After locating the line with "Another approach is", retype it and every later line exactly, stopping at the end of the records.

Records for processing:
=======
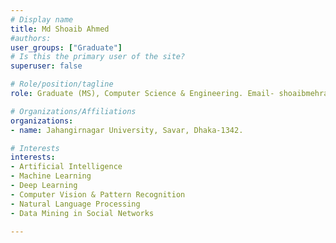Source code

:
 ```yaml
---
# Display name
title: Md Shoaib Ahmed
#authors:
user_groups: ["Graduate"]
# Is this the primary user of the site?
superuser: false

# Role/position/tagline
role: Graduate (MS), Computer Science & Engineering. Email- shoaibmehrab011@gmail.com. Web- https://mdshoaibahmed.com

# Organizations/Affiliations
organizations:
- name: Jahangirnagar University, Savar, Dhaka-1342.

# Interests
interests:
- Artificial Intelligence
- Machine Learning
- Deep Learning
- Computer Vision & Pattern Recognition
- Natural Language Processing
- Data Mining in Social Networks

---
```

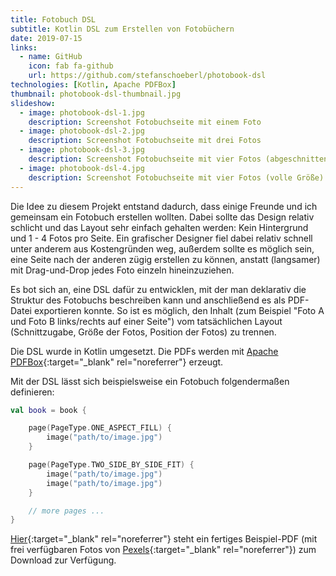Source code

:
 ```yaml
---
title: Fotobuch DSL
subtitle: Kotlin DSL zum Erstellen von Fotobüchern
date: 2019-07-15
links:
  - name: GitHub
    icon: fab fa-github
    url: https://github.com/stefanschoeberl/photobook-dsl
technologies: [Kotlin, Apache PDFBox]
thumbnail: photobook-dsl-thumbnail.jpg
slideshow:
  - image: photobook-dsl-1.jpg
    description: Screenshot Fotobuchseite mit einem Foto
  - image: photobook-dsl-2.jpg
    description: Screenshot Fotobuchseite mit drei Fotos
  - image: photobook-dsl-3.jpg
    description: Screenshot Fotobuchseite mit vier Fotos (abgeschnitten)
  - image: photobook-dsl-4.jpg
    description: Screenshot Fotobuchseite mit vier Fotos (volle Größe)
---
```


Die Idee zu diesem Projekt entstand dadurch, dass einige Freunde und ich gemeinsam ein Fotobuch erstellen wollten.
Dabei sollte das Design relativ schlicht und das Layout sehr einfach gehalten werden: Kein Hintergrund und 1 - 4 Fotos pro Seite.
Ein grafischer Designer fiel dabei relativ schnell unter anderem aus Kostengründen weg, außerdem sollte es möglich sein, eine Seite nach der anderen zügig erstellen zu können, anstatt (langsamer) mit Drag-und-Drop jedes Foto einzeln hineinzuziehen.

Es bot sich an, eine DSL dafür zu entwicklen, mit der man deklarativ die Struktur des Fotobuchs beschreiben kann und anschließend es als PDF-Datei exportieren konnte. So ist es möglich, den Inhalt (zum Beispiel "Foto A und Foto B links/rechts auf einer Seite") vom tatsächlichen Layout (Schnittzugabe, Größe der Fotos, Position der Fotos) zu trennen.

Die DSL wurde in Kotlin umgesetzt. Die PDFs werden mit [Apache PDFBox](https://pdfbox.apache.org){:target="_blank" rel="noreferrer"} erzeugt. 

Mit der DSL lässt sich beispielsweise ein Fotobuch folgendermaßen definieren:

```kotlin
val book = book {

    page(PageType.ONE_ASPECT_FILL) {
        image("path/to/image.jpg")
    }

    page(PageType.TWO_SIDE_BY_SIDE_FIT) {
        image("path/to/image.jpg")
        image("path/to/image.jpg")
    }

    // more pages ...
}
```

[Hier](https://github.com/stefanschoeberl/photobook-dsl/raw/master/example-pdfs/book.pdf){:target="_blank" rel="noreferrer"} steht ein fertiges Beispiel-PDF (mit frei verfügbaren Fotos von [Pexels](https://www.pexels.com){:target="_blank" rel="noreferrer"}) zum Download zur Verfügung.
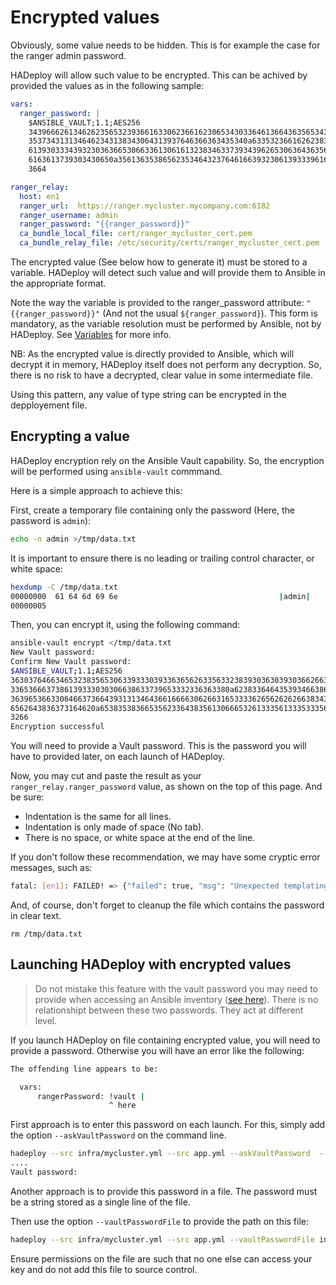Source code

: # Encrypted values

Obviously, some value needs to be hidden. This is for example the case for the ranger admin password.

HADeploy will allow such value to be encrypted. This can be achived by provided the values as in the following sample:

```yaml
vars:
  ranger_password: |
    $ANSIBLE_VAULT;1.1;AES256
    34396662613462623565323936616330623661623065343033646136643635653430636238613962
    3537343131346462343138343064313937646366363435340a633532366162623838376436366362
    61393033343932303636653066336130616132383463373934396265306364363562613565613165
    6163613739303430650a356136353865623534643237646166393230613933396166663963633538
    3664

ranger_relay:
  host: en1
  ranger_url:  https://ranger.mycluster.mycompany.com:6182
  ranger_username: admin
  ranger_password: "{{ranger_password}}"  
  ca_bundle_local_file: cert/ranger_mycluster_cert.pem
  ca_bundle_relay_file: /etc/security/certs/ranger_mycluster_cert.pem
```
The encrypted value (See below how to generate it) must be stored to a variable. HADeploy will detect such value and will provide them to Ansible in the appropriate format.

Note the way the variable is provided to the ranger_password attribute: `"{{ranger_password}}"` (And not the usual `${ranger_password}`). This form is mandatory, 
as the variable resolution must be performed by Ansible, not by HADeploy. See [Variables](./under_the_hood/#variables) for more info.

NB: As the encrypted value is directly provided to Ansible, which will decrypt it in memory, HADeploy itself does not perform any decryption. So, there is no risk to have a decrypted, clear value in some intermediate file.

Using this pattern, any value of type string can be encrypted in the depployement file.

## Encrypting a value

HADeploy encryption rely on the Ansible Vault capability. So, the encryption will be performed using `ansible-vault` commmand.

Here is a simple approach to achieve this:

First, create a temporary file containing only the password (Here, the password is `admin`):

```bash
echo -n admin >/tmp/data.txt
```

It is important to ensure there is no leading or trailing control character, or white space:


```bash
hexdump -C /tmp/data.txt
00000000  61 64 6d 69 6e                                    |admin|
00000005
```

Then, you can encrypt it, using the following command:

```bash
ansible-vault encrypt </tmp/data.txt
New Vault password:
Confirm New Vault password:
$ANSIBLE_VAULT;1.1;AES256
36303764663465323835653063393330393363656263356332383930363039303662663530653561
3365366637386139333030306638633739653332336363380a623833646435393466386531616230
36396536633064663736643931313464366166663062663165333362656262626638343532393538
6562643836373164620a653835383665356233643835613066653261333561333533356638303963
3266
Encryption successful
```

You will need to provide a Vault password. This is the password you will have to provided later, on each launch of HADeploy.

Now, you may cut and paste the result as your `ranger_relay.ranger_password` value, as shown on the top of this page. And be sure:

* Indentation is the same for all lines.
* Indentation is only made of space (No tab).
* There is no space, or white space at the end of the line.

If you don't follow these recommendation, we may have some cryptic error messages, such as:

```bash
fatal: [en1]: FAILED! => {"failed": true, "msg": "Unexpected templating type error occurred on ({{ rangerPassword }}): Non-hexadecimal digit found"}
```

And, of course, don't forget to cleanup the file which contains the password in clear text.

```
rm /tmp/data.txt
```

## Launching HADeploy with encrypted values

> Do not mistake this feature with the vault password you may need to provide when accessing an Ansible inventory ([see here](../plugins_reference/ansible_inventories/ansible_inventories)). 
There is no relationshipt between these two passwords. They act at different level.

If you launch HADeploy on file containing encrypted value, you will need to provide a password. Otherwise you will have an error like the following: 

```bash
The offending line appears to be:

  vars:
      rangerPassword: !vault |
                      ^ here
```

First approach is to enter this password on each launch. For this, simply add the option `--askVaultPassword` on the command line.

```bash
hadeploy --src infra/mycluster.yml --src app.yml --askVaultPassword  --action DEPLOY
....
Vault password:
```

Another approach is to provide this password in a file. The password must be a string stored as a single line of the file.

Then use the option `--vaultPasswordFile` to provide the path on this file:

```bash
hadeploy --src infra/mycluster.yml --src app.yml --vaultPasswordFile infra/vault_password.txt  --action DEPLOY
```

Ensure permissions on the file are such that no one else can access your key and do not add this file to source control.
=======
Output of the task:
Another approach is to provide this password in a file. The password must be a string stored as a single line of the file.

Then use the option `--vaultPasswordFile` to provide the path on this file:

```bash
hadeploy --src infra/mycluster.yml --src app.yml --vaultPasswordFile infra/vault_password.txt  --action DEPLOY
```

Ensure permissions on the file are such that no one else can access your key and do not add this file to source control.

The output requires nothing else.